Material shown:
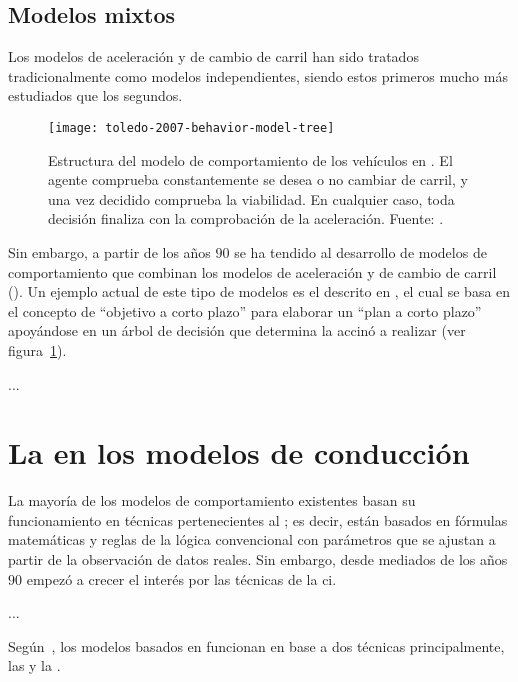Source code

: \subsection{Modelos mixtos}

Los modelos de aceleración y de cambio de carril han sido tratados tradicionalmente como modelos independientes, siendo estos primeros mucho más estudiados que los segundos.

\begin{figure}
	\texttt{[image: toledo-2007-behavior-model-tree]}
	\caption{Estructura del modelo de comportamiento de los vehículos en \cite{Toledo2007}. El agente comprueba constantemente se desea o no cambiar de carril, y una vez decidido comprueba la viabilidad. En cualquier caso, toda decisión finaliza con la comprobación de la aceleración. Fuente: \cite{Toledo2007}.}
	\label{fig:toledo-2007-behavior-model-tree}
\end{figure}

Sin embargo, a partir de los años $90$ se ha tendido al desarrollo de modelos de comportamiento que combinan los modelos de aceleración y de cambio de carril (\cite{Ma2004}). Un ejemplo actual de este tipo de modelos es el descrito en \cite{Toledo2007}, el cual se basa en el concepto de \enquote{objetivo a corto plazo} para elaborar un \enquote{plan a corto plazo} apoyándose en un árbol de decisión que determina la accinó a realizar (ver figura~\ref{fig:toledo-2007-behavior-model-tree}).

...

\section{La  en los modelos de conducción}

La mayoría de los modelos de comportamiento existentes basan su funcionamiento en técnicas pertenecientes al ; es decir, están basados en fórmulas matemáticas y reglas de la lógica convencional con parámetros que se ajustan a partir de la observación de datos reales. Sin embargo, desde mediados de los años $90$ empezó a crecer el interés por las técnicas de la \gls{ci}.

...



Según~\cite{Aghabayk2015}, los modelos basados en  funcionan en base a dos técnicas principalmente, las  y la .


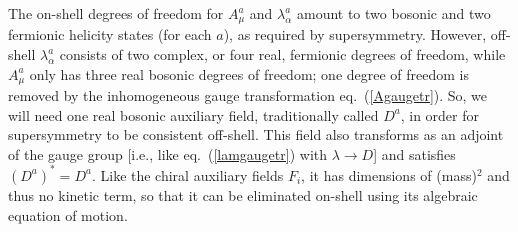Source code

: The on-shell degrees of freedom for $A^a_\mu$ and $\lambda^a_\alpha$
amount
to
two bosonic and two fermionic helicity states (for each $a$), as required
by supersymmetry. However, off-shell $\lambda^a_\alpha$ consists of
two complex, or four real, fermionic degrees of freedom, while
$A^a_\mu$ only has three real bosonic degrees of freedom; one degree of
freedom
is removed by the inhomogeneous gauge transformation eq.~(\ref{Agaugetr}).
So, we will need one real bosonic auxiliary field,
traditionally called $D^a$, in order for supersymmetry to be consistent
off-shell. This field also transforms as an adjoint of the gauge group
[i.e., like eq.~(\ref{lamgaugetr}) with $\lambda \rightarrow D$]
and satisfies $(D^a)^* = D^a$.
Like the chiral auxiliary fields $F_i$, it has dimensions of (mass)$^2$
and thus no kinetic term, so that it can be eliminated on-shell using its
algebraic equation of motion.

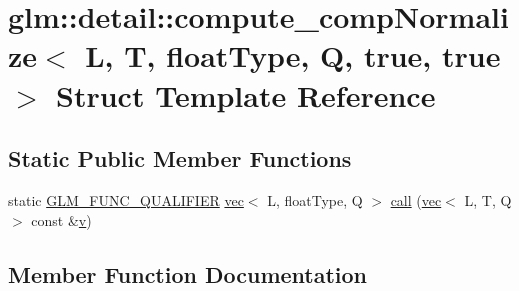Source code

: \hypertarget{structglm_1_1detail_1_1compute__comp_normalize_3_01_l_00_01_t_00_01float_type_00_01_q_00_01true_00_01true_01_4}{}\section{glm\+:\+:detail\+:\+:compute\+\_\+comp\+Normalize$<$ L, T, float\+Type, Q, true, true $>$ Struct Template Reference}
\label{structglm_1_1detail_1_1compute__comp_normalize_3_01_l_00_01_t_00_01float_type_00_01_q_00_01true_00_01true_01_4}
\subsection*{Static Public Member Functions}
\begin{DoxyCompactItemize}
\item 
static \hyperlink{setup_8hpp_a33fdea6f91c5f834105f7415e2a64407}{G\+L\+M\+\_\+\+F\+U\+N\+C\+\_\+\+Q\+U\+A\+L\+I\+F\+I\+ER} \hyperlink{structglm_1_1vec}{vec}$<$ L, float\+Type, Q $>$ \hyperlink{structglm_1_1detail_1_1compute__comp_normalize_3_01_l_00_01_t_00_01float_type_00_01_q_00_01true_00_01true_01_4_aca1253c5ce571f9aa75a98377f2f38cc}{call} (\hyperlink{structglm_1_1vec}{vec}$<$ L, T, Q $>$ const \&\hyperlink{_s_d_l__opengl_8h_a10a82eabcb59d2fcd74acee063775f90}{v})
\end{DoxyCompactItemize}


\subsection{Member Function Documentation}
\mbox{\label{structglm_1_1detail_1_1compute__comp_normalize_3_01_l_00_01_t_00_01float_type_00_01_q_00_01true_00_01true_01_4_aca1253c5ce571f9aa75a98377f2f38cc}} 

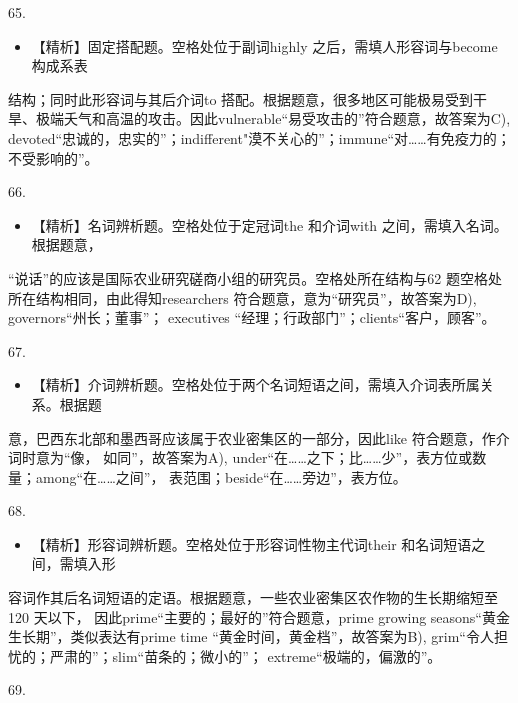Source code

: \documentclass[UTF8,11pt]{ctexart}
\begin{document}
65.


\begin{itemize}[leftmargin=2em,itemsep=.2em,topsep=.4em]\item[C.] 【精析】固定搭配题。空格处位于副词highly 之后，需填人形容词与become 构成系表
\end{itemize}

结构；同时此形容词与其后介词to 搭配。根据题意，很多地区可能极易受到干旱、极端夭气和高温的攻击。因此vulnerable“易受攻击的”符合题意，故答案为C), devoted“忠诚的，忠实的”；indifferent"漠不关心的”；immune“对……有免疫力的；不受影响的”。


66.


\begin{itemize}[leftmargin=2em,itemsep=.2em,topsep=.4em]\item[D.] 【精析】名词辨析题。空格处位于定冠词the 和介词with 之间，需填入名词。根据题意，
\end{itemize}

“说话”的应该是国际农业研究磋商小组的研究员。空格处所在结构与62 题空格处所在结构相同，由此得知researchers 符合题意，意为“研究员”，故答案为D), governors“州长；董事”； executives “经理；行政部门”；clients“客户，顾客”。


67.


\begin{itemize}[leftmargin=2em,itemsep=.2em,topsep=.4em]\item[A.] 【精析】介词辨析题。空格处位于两个名词短语之间，需填入介词表所属关系。根据题
\end{itemize}

意，巴西东北部和墨西哥应该属于农业密集区的一部分，因此like 符合题意，作介词时意为“像， 如同”，故答案为A), under“在……之下；比……少”，表方位或数量；among“在……之间”， 表范围；beside“在……旁边”，表方位。


68.


\begin{itemize}[leftmargin=2em,itemsep=.2em,topsep=.4em]\item[B.] 【精析】形容词辨析题。空格处位于形容词性物主代词their 和名词短语之间，需填入形
\end{itemize}

容词作其后名词短语的定语。根据题意，一些农业密集区农作物的生长期缩短至120 天以下， 因此prime“主要的；最好的”符合题意，prime growing seasons“黄金生长期”，类似表达有prime time “黄金时间，黄金档”，故答案为B), grim“令人担忧的；严肃的”；slim“苗条的；微小的”； extreme“极端的，偏激的”。


69.
\end{document}
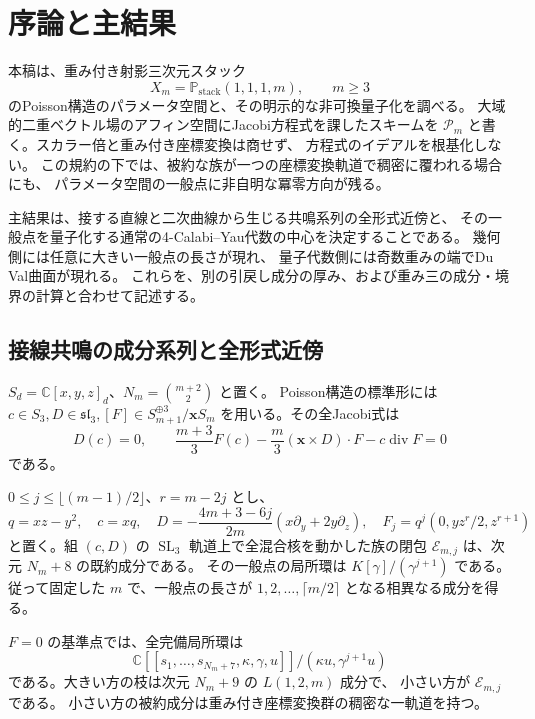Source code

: \section{序論と主結果}

本稿は、重み付き射影三次元スタック
\[
 X_m=\mathbb P_{\mathrm{stack}}(1,1,1,m),\qquad m\ge3
\]
のPoisson構造のパラメータ空間と、その明示的な非可換量子化を調べる。
大域的二重ベクトル場のアフィン空間にJacobi方程式を課したスキームを
$\mathscr P_m$ と書く。スカラー倍と重み付き座標変換は商せず、
方程式のイデアルを根基化しない。
この規約の下では、被約な族が一つの座標変換軌道で稠密に覆われる場合にも、
パラメータ空間の一般点に非自明な冪零方向が残る。

主結果は、接する直線と二次曲線から生じる共鳴系列の全形式近傍と、
その一般点を量子化する通常の4-Calabi--Yau代数の中心を決定することである。
幾何側には任意に大きい一般点の長さが現れ、
量子代数側には奇数重みの端でDu Val曲面が現れる。
これらを、別の引戻し成分の厚み、および重み三の成分・境界の計算と合わせて記述する。

\subsection{接線共鳴の成分系列と全形式近傍}

$S_d=\mathbb C[x,y,z]_d$、$N_m=\binom{m+2}{2}$ と置く。
Poisson構造の標準形には
$c\in S_3,D\in\mathfrak{sl}_3,[F]\in S_{m+1}^{\oplus3}/\mathbf xS_m$
を用いる。その全Jacobi式は
\[
 D(c)=0,\qquad
 \frac{m+3}{3}F(c)-\frac m3(\mathbf x\times D)\cdot F-c\operatorname{div}F=0
\]
である。

\begin{theorem}[接線共鳴系列]
\label{thm:main-tangent-v34}
$0\le j\le\lfloor(m-1)/2\rfloor$、$r=m-2j$ とし、
\[
 q=xz-y^2,\quad c=xq,\quad
 D=-\frac{4m+3-6j}{2m}(x\partial_y+2y\partial_z),\quad
 F_j=q^j(0,yz^r/2,z^{r+1})
\]
と置く。組 $(c,D)$ の $\operatorname{SL}_3$ 軌道上で全混合核を動かした族の閉包
$\mathscr E_{m,j}$ は、次元 $N_m+8$ の既約成分である。
その一般点の局所環は $K[\gamma]/(\gamma^{j+1})$ である。
従って固定した $m$ で、一般点の長さが
$1,2,\ldots,\lceil m/2\rceil$ となる相異なる成分を得る。

$F=0$ の基準点では、全完備局所環は
\[
 \boxed{
 \mathbb C[[s_1,\ldots,s_{N_m+7},\kappa,\gamma,u]]/
              (\kappa u,\gamma^{j+1}u)
 }
\]
である。大きい方の枝は次元 $N_m+9$ の $L(1,2,m)$ 成分で、
小さい方が $\mathscr E_{m,j}$ である。
小さい方の被約成分は重み付き座標変換群の稠密な一軌道を持つ。
\end{theorem}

Task details: Your answer should consist of the lines from the line with "のPoisson構造のパラメータ空間と、その明示的な非可換量子化を調べる。" to the line with "D(c)=0,\qquad" above, repeated exactly, both ends included.

Response to the exercise:
のPoisson構造のパラメータ空間と、その明示的な非可換量子化を調べる。
大域的二重ベクトル場のアフィン空間にJacobi方程式を課したスキームを
$\mathscr P_m$ と書く。スカラー倍と重み付き座標変換は商せず、
方程式のイデアルを根基化しない。
この規約の下では、被約な族が一つの座標変換軌道で稠密に覆われる場合にも、
パラメータ空間の一般点に非自明な冪零方向が残る。

主結果は、接する直線と二次曲線から生じる共鳴系列の全形式近傍と、
その一般点を量子化する通常の4-Calabi--Yau代数の中心を決定することである。
幾何側には任意に大きい一般点の長さが現れ、
量子代数側には奇数重みの端でDu Val曲面が現れる。
これらを、別の引戻し成分の厚み、および重み三の成分・境界の計算と合わせて記述する。

\subsection{接線共鳴の成分系列と全形式近傍}

$S_d=\mathbb C[x,y,z]_d$、$N_m=\binom{m+2}{2}$ と置く。
Poisson構造の標準形には
$c\in S_3,D\in\mathfrak{sl}_3,[F]\in S_{m+1}^{\oplus3}/\mathbf xS_m$
を用いる。その全Jacobi式は
\[
 D(c)=0,\qquad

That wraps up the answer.